Évidemment, les artifices de messieurs Spielberg et Lucas frôlent la perfection. Rien à redire sur cette production léchée et sur la photographie saisissante de Janusz Kaminski. Les détracteurs soulèveront les faiblesses de l’intrigue, très ancrée dans la filmographie de série B des années 50, mais les clins d’œil trouvent leurs places, ne nuisent pas à la suite narrative et s’inscrivent, au final, dans une logique d’hommage parodique dont Indiana Jones s’est toujours imprégné. La finale en laissera plus d’un pantois, mais en y réfléchissant bien, ne trahit en rien l’esprit de la série.

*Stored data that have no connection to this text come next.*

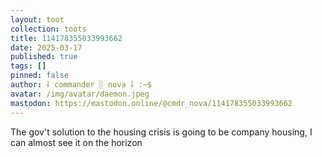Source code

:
 ```yaml
---
layout: toot
collection: toots
title: 114178355033993662
date: 2025-03-17
published: true
tags: []
pinned: false
author: ⸸ commander ░ nova ⸸ :~$
avatar: /img/avatar/daemon.jpeg
mastodon: https://mastodon.online/@cmdr_nova/114178355033993662
---
```


The gov't solution to the housing crisis is going to be company housing, I can almost see it on the horizon
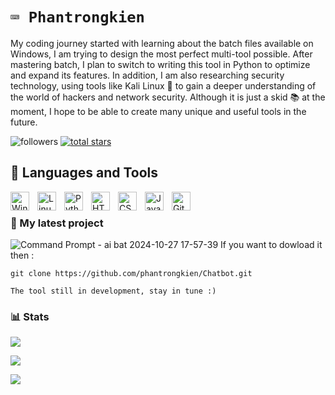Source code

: # **`⌨️ Phantrongkien `**

My coding journey started with learning about the batch files available on Windows, I am trying to design the most perfect multi-tool possible. After mastering batch, I plan to switch to writing this tool in Python to optimize and expand its features. In addition, I am also researching security technology, using tools like Kali Linux 🐲 to gain a deeper understanding of the world of hackers and network security. Although it is just a skid 📚 at the moment, I hope to be able to create many unique and useful tools in the future.

  <img alt="followers" title="Follow me on Github" src="https://custom-icon-badges.demolab.com/github/followers/phantrongkien?color=236ad3&labelColor=1155ba&style=for-the-badge&logo=person-add&label=Follow&logoColor=white"/></a>
  <a href="https://github.com/ForrestKnight?tab=repositories&sort=stargazers">
         <img alt="total stars" title="Total stars on GitHub" src="https://custom-icon-badges.demolab.com/github/stars/phantrongkien?color=55960c&style=for-the-badge&labelColor=488207&logo=star"/></a>

## 🧰 Languages and Tools
<img align="left" alt="Windows" width="30px" style="padding-right:10px;" src="https://cdn.jsdelivr.net/gh/devicons/devicon@latest/icons/windows8/windows8-original.svg"/>
<img align="left" alt="Linux" width="30px" style="padding-right:10px;" src="https://cdn.jsdelivr.net/gh/devicons/devicon/icons/linux/linux-original.svg" />
<img align="left" alt="Python" width="30px" style="padding-right:10px;" src="https://cdn.jsdelivr.net/gh/devicons/devicon@latest/icons/python/python-original.svg" />
<img align="left" alt="HTML" width="30px" style="padding-right:10px;" src="https://cdn.jsdelivr.net/gh/devicons/devicon/icons/html5/html5-plain.svg" />
<img align="left" alt="CSS" width="30px" style="padding-right:10px;" src="https://cdn.jsdelivr.net/gh/devicons/devicon/icons/css3/css3-plain.svg" />
<img align="left" alt="JavaScript" width="30px" style="padding-right:10px;" src="https://cdn.jsdelivr.net/gh/devicons/devicon/icons/javascript/javascript-plain.svg" />
<img align="left" alt="GitHub" width="30px" style="padding-right:10px;" src="https://cdn.jsdelivr.net/gh/devicons/devicon/icons/github/github-original.svg" />
<br />


### 🚀 My latest project

![Command Prompt - ai bat 2024-10-27 17-57-39](https://github.com/user-attachments/assets/22fa36be-a979-4842-a0c6-785befda8209)
If you want to dowload it then :
```
git clone https://github.com/phantrongkien/Chatbot.git 
```
```
The tool still in development, stay in tune :)
```


### 📊 Stats

<img  src="https://github-readme-stats.vercel.app/api?username=phantrongkien&show_icons=true&theme=merko"/></a>

 <div>
        <img src="https://github-readme-streak-stats.herokuapp.com/?user=phantrongkien&theme=merko&hide_border=true&mode=weekly">
    </div>

<img  src="https://github-readme-stats.vercel.app/api/top-langs/?username=phantrongkien&layout=compact&theme=merko"/></a>
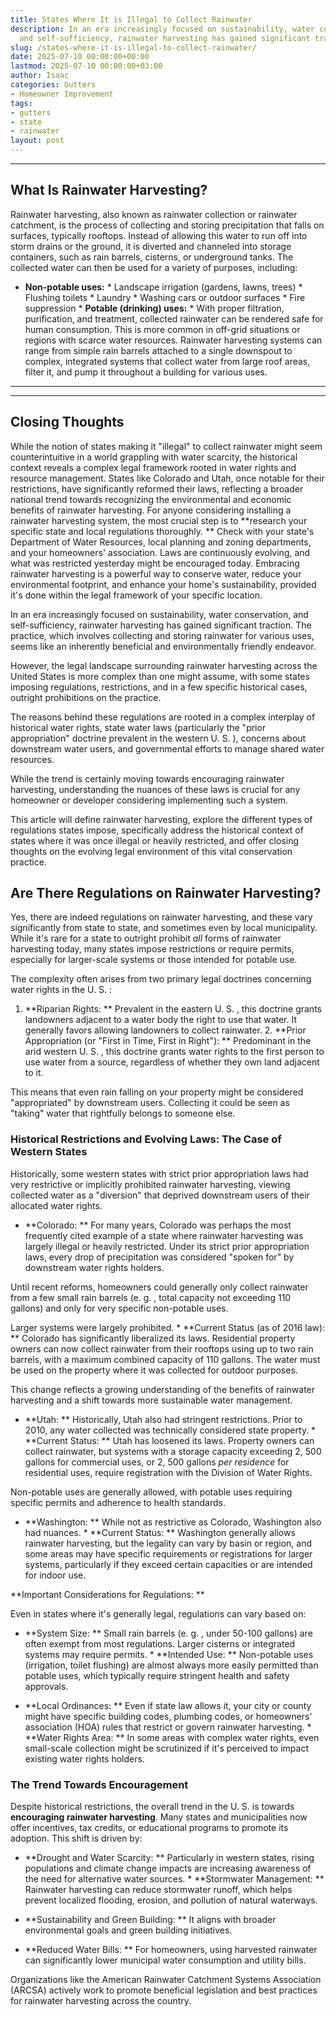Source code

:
 ```yaml
---
title: States Where It is Illegal to Collect Rainwater
description: In an era increasingly focused on sustainability, water conservation,
  and self-sufficiency, rainwater harvesting has gained significant traction.
slug: /states-where-it-is-illegal-to-collect-rainwater/
date: 2025-07-10 00:00:00+00:00
lastmod: 2025-07-10 00:00:00+03:00
author: Isaac
categories: Gutters
- Homeowner Improvement
tags:
- gutters
- state
- rainwater
layout: post
---
```

---

## What Is Rainwater Harvesting?
Rainwater harvesting, also known as rainwater collection or rainwater catchment, is the process of collecting and storing precipitation that falls on surfaces, typically rooftops. Instead of allowing this water to run off into storm drains or the ground, it is diverted and channeled into storage containers, such as rain barrels, cisterns, or underground tanks.
The collected water can then be used for a variety of purposes, including:

* **Non-potable uses:** * Landscape irrigation (gardens, lawns, trees) * Flushing toilets * Laundry * Washing cars or outdoor surfaces * Fire suppression * **Potable (drinking) uses:** * With proper filtration, purification, and treatment, collected rainwater can be rendered safe for human consumption. This is more common in off-grid situations or regions with scarce water resources.
Rainwater harvesting systems can range from simple rain barrels attached to a single downspout to complex, integrated systems that collect water from large roof areas, filter it, and pump it throughout a building for various uses.
---
---

## Closing Thoughts
While the notion of states making it "illegal" to collect rainwater might seem counterintuitive in a world grappling with water scarcity, the historical context reveals a complex legal framework rooted in water rights and resource management. States like Colorado and Utah, once notable for their restrictions, have significantly reformed their laws, reflecting a broader national trend towards recognizing the environmental and economic benefits of rainwater harvesting.
For anyone considering installing a rainwater harvesting system, the most crucial step is to **research your specific state and local regulations thoroughly. ** Check with your state's Department of Water Resources, local planning and zoning departments, and your homeowners' association. Laws are continuously evolving, and what was restricted yesterday might be encouraged today.
Embracing rainwater harvesting is a powerful way to conserve water, reduce your environmental footprint, and enhance your home's sustainability, provided it's done within the legal framework of your specific location.

In an era increasingly focused on sustainability, water conservation, and self-sufficiency, rainwater harvesting has gained significant traction. The practice, which involves collecting and storing rainwater for various uses, seems like an inherently beneficial and environmentally friendly endeavor.

However, the legal landscape surrounding rainwater harvesting across the United States is more complex than one might assume, with some states imposing regulations, restrictions, and in a few specific historical cases, outright prohibitions on the practice.

The reasons behind these regulations are rooted in a complex interplay of historical water rights, state water laws (particularly the "prior appropriation" doctrine prevalent in the western U. S. ), concerns about downstream water users, and governmental efforts to manage shared water resources.

While the trend is certainly moving towards encouraging rainwater harvesting, understanding the nuances of these laws is crucial for any homeowner or developer considering implementing such a system.

This article will define rainwater harvesting, explore the different types of regulations states impose, specifically address the historical context of states where it was once illegal or heavily restricted, and offer closing thoughts on the evolving legal environment of this vital conservation practice.

##  Are There Regulations on Rainwater Harvesting?

Yes, there are indeed regulations on rainwater harvesting, and these vary significantly from state to state, and sometimes even by local municipality. While it's rare for a state to outright prohibit *all* forms of rainwater harvesting today, many states impose restrictions or require permits, especially for larger-scale systems or those intended for potable use.

The complexity often arises from two primary legal doctrines concerning water rights in the U. S. :

1. **Riparian Rights: ** Prevalent in the eastern U. S. , this doctrine grants landowners adjacent to a water body the right to use that water. It generally favors allowing landowners to collect rainwater. 2. **Prior Appropriation (or "First in Time, First in Right"): ** Predominant in the arid western U. S. , this doctrine grants water rights to the first person to use water from a source, regardless of whether they own land adjacent to it.

This means that even rain falling on your property might be considered "appropriated" by downstream users. Collecting it could be seen as "taking" water that rightfully belongs to someone else.

###  Historical Restrictions and Evolving Laws: The Case of Western States

Historically, some western states with strict prior appropriation laws had very restrictive or implicitly prohibited rainwater harvesting, viewing collected water as a "diversion" that deprived downstream users of their allocated water rights.

* **Colorado: ** For many years, Colorado was perhaps the most frequently cited example of a state where rainwater harvesting was largely illegal or heavily restricted. Under its strict prior appropriation laws, every drop of precipitation was considered "spoken for" by downstream water rights holders.

Until recent reforms, homeowners could generally only collect rainwater from a few small rain barrels (e. g. , total capacity not exceeding 110 gallons) and only for very specific non-potable uses.

Larger systems were largely prohibited. * **Current Status (as of 2016 law): ** Colorado has significantly liberalized its laws. Residential property owners can now collect rainwater from their rooftops using up to two rain barrels, with a maximum combined capacity of 110 gallons. The water must be used on the property where it was collected for outdoor purposes.

This change reflects a growing understanding of the benefits of rainwater harvesting and a shift towards more sustainable water management.

* **Utah: ** Historically, Utah also had stringent restrictions. Prior to 2010, any water collected was technically considered state property. * **Current Status: ** Utah has loosened its laws. Property owners can collect rainwater, but systems with a storage capacity exceeding 2, 500 gallons for commercial uses, or 2, 500 gallons *per residence* for residential uses, require registration with the Division of Water Rights.

Non-potable uses are generally allowed, with potable uses requiring specific permits and adherence to health standards.

* **Washington: ** While not as restrictive as Colorado, Washington also had nuances. * **Current Status: ** Washington generally allows rainwater harvesting, but the legality can vary by basin or region, and some areas may have specific requirements or registrations for larger systems, particularly if they exceed certain capacities or are intended for indoor use.

**Important Considerations for Regulations: **

Even in states where it's generally legal, regulations can vary based on:

* **System Size: ** Small rain barrels (e. g. , under 50-100 gallons) are often exempt from most regulations. Larger cisterns or integrated systems may require permits. * **Intended Use: ** Non-potable uses (irrigation, toilet flushing) are almost always more easily permitted than potable uses, which typically require stringent health and safety approvals.

* **Local Ordinances: ** Even if state law allows it, your city or county might have specific building codes, plumbing codes, or homeowners' association (HOA) rules that restrict or govern rainwater harvesting. * **Water Rights Area: ** In some areas with complex water rights, even small-scale collection might be scrutinized if it's perceived to impact existing water rights holders.

###  The Trend Towards Encouragement

Despite historical restrictions, the overall trend in the U. S. is towards **encouraging rainwater harvesting**. Many states and municipalities now offer incentives, tax credits, or educational programs to promote its adoption. This shift is driven by:

* **Drought and Water Scarcity: ** Particularly in western states, rising populations and climate change impacts are increasing awareness of the need for alternative water sources. * **Stormwater Management: ** Rainwater harvesting can reduce stormwater runoff, which helps prevent localized flooding, erosion, and pollution of natural waterways.

* **Sustainability and Green Building: ** It aligns with broader environmental goals and green building initiatives.

* **Reduced Water Bills: ** For homeowners, using harvested rainwater can significantly lower municipal water consumption and utility bills.

Organizations like the American Rainwater Catchment Systems Association (ARCSA) actively work to promote beneficial legislation and best practices for rainwater harvesting across the country.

Cette nouvelle aventure aurait-elle été une erreur ? Certes non, mais il faudra sans doute encore quelques années, et plusieurs écoutes, pour que ce chapitre soit digéré et qu’il prenne la place qui lui revient aux côtés de ses trois prédécesseurs. Comme une paire de pantoufles, il faut les porter un peu et les user pour s’y faire et les trouver confortables.torrent dvd screener download

jeudi 22 mai 2008, par Charles-Louis Thibault

P.-S.

Lisez aussi la critique de François Petitclerc ou la tirade enragée de David.